Anyone heard of and/or have any of these trees? I just heard about them today, and they seem pretty cool with what I've read so far. Just hoping to hear from some people that have them. Also I'm trying to locate them, all I seem to be able to find are bareroots, and I'd rather start with a 15 gallon or something a little larger than a bareroot because of the work involved. I'm in SW Riverside County CA, for anyone who may be near by and knows where to find one. Thanks in advance for any help.


----------



## creeper (Mar 11, 2011)

You mean this??


----------



## ariscus99 (Sep 18, 2011)

creeper said:


> You mean this??


lol, but yes, apparently they are real, they splice multiple fruit trees together, and you get a variety of fruits, or nuts on one tree. It's pretty cool, and it's apparently real. I talked to someone who's parents have one up in Sacramento but she knows nothing about it except it puts out lemons, limes, and oranges.


----------



## creeper (Mar 11, 2011)

Sorry never heard of them until now. If you google it all the sites are for Australia. Neat idea though. I wonder what the quality of the fruit would be like.


----------



## creeper (Mar 11, 2011)

Hey I'd like a peanut butter cookie tree


----------



## ariscus99 (Sep 18, 2011)

There is a place up near Ventura that sells them, the girl I talked to said the ones from her parents tree are delicious and taste like each one should. She also said she thinks they produce the different fruits at different times, though there is some overlapping.


----------



## user1007 (Sep 23, 2009)

Had a dwarf apple tree that produced five species of apples prolifically! It was great. Each species had its own branches but all were grafted to a common root stock. I would look for an orchard or nursery that specializes in grafting. Having dwarf root stock made the tree super easy to care for too. You didn't need a giant ladder to prune it and pruning is critical to growing fruit. 

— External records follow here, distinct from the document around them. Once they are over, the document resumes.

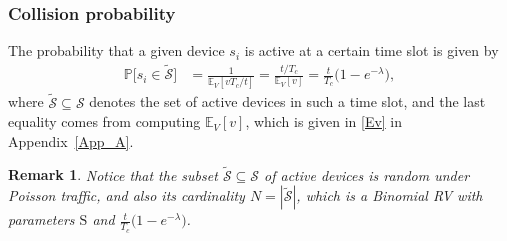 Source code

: \documentclass[10pt,journal,a4paper]{IEEEtran}
\newtheorem{remark}{Remark}
\begin{document}
	\subsubsection{Collision probability}
	The probability that a given device $s_i$ is active at a certain time slot is given by
	\begin{align}
	\mathbb{P}\big[s_i\in \tilde{\mathcal{S}}\big]&=\frac{1}{\mathbb{E}_V[vT_c/t]}=\frac{t/T_c}{\mathbb{E}_V[v]}
	=\frac{t}{T_c}\big(1-e^{-\lambda}\big), \label{ps}
	\end{align}
	where $\tilde{\mathcal{S}}\subseteq\mathcal{S}$ denotes the set of active devices in such a time slot, and the last equality comes from computing $\mathbb{E}_V[v]$, which is given in \eqref{Ev} in Appendix~\ref{App_A}.
	\begin{remark}\label{re7}
		Notice that the subset $\tilde{\mathcal{S}}\subseteq\mathcal{S}$ of active devices is random under Poisson traffic, and also its cardinality $N=|\tilde{\mathcal{S}}|$, which is a Binomial RV with parameters $\mathrm{S}$ and $\frac{t}{T_c}\big(1-e^{-\lambda}\big)$.
	\end{remark}
	
\end{document}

If you cannot find what you want, you could probably do your own grafting. It is not difficult---in theory at least. I should think you would want to stick with pitted fruits and not mix with seeded fruits on the same root stock. 

Did a quick google search for "grafted fruit salad trees" and found this. This is an Australian company but it had a good description. 

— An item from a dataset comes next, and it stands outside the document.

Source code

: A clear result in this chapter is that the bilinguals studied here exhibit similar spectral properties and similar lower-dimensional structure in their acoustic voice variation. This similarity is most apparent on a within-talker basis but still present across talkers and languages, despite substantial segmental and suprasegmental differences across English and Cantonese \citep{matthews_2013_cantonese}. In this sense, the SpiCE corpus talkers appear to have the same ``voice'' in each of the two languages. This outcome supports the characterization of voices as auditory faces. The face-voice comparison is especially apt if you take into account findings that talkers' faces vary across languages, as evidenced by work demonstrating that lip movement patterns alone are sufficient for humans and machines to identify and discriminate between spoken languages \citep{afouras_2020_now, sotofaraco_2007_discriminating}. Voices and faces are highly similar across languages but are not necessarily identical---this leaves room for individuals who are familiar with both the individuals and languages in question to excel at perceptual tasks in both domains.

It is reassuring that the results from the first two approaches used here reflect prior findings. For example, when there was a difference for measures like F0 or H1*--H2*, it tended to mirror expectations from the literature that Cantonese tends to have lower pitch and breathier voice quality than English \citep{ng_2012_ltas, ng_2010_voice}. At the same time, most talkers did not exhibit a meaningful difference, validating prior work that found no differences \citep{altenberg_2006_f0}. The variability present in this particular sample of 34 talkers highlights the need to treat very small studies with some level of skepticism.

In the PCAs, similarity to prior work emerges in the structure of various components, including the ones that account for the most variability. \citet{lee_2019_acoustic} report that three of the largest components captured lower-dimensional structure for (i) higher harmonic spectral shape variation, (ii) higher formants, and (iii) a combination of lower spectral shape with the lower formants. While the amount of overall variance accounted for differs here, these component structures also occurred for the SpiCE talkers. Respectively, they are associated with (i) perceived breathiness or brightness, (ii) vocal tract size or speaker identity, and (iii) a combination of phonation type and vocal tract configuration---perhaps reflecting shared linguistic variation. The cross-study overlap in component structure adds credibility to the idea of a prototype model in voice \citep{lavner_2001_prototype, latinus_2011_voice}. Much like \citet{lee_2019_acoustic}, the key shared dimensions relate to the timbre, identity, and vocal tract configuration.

http://www.fruitsaladtrees.com/html/variet.html

Here is a website from Grass Valley, CA which might work for you? 

http://www.groworganic.com/multi-grafted-fruit-salad-semi-dwarf.html

One more California reference suggesting pitted fruit grafts, seeded fruits, and citrus fruits. Not all on the same tree stock though. I will leave further searching to you!

http://www.crfg-central.org/Information/TREES_OF_PLENTY.HTM

Post back what you find. It is kind of a cool idea.


----------



## chrisn (Dec 23, 2007)

sdsester said:


> Had a dwarf apple tree that produced five species of apples prolifically! It was great. Each species had its own branches but all were grafted to a common root stock. I would look for an orchard or nursery that specializes in grafting. Having dwarf root stock made the tree super easy to care for too. You didn't need a giant ladder to prune it and pruning is critical to growing fruit.
> 
> If you cannot find what you want, you could probably do your own grafting. It is not difficult---in theory at least. I should think you would want to stick with pitted fruits and not mix with seeded fruits on the same root stock.
> 
> ...


 

Difficult? Maybe not but it is VERY hard to do properly :yes:


----------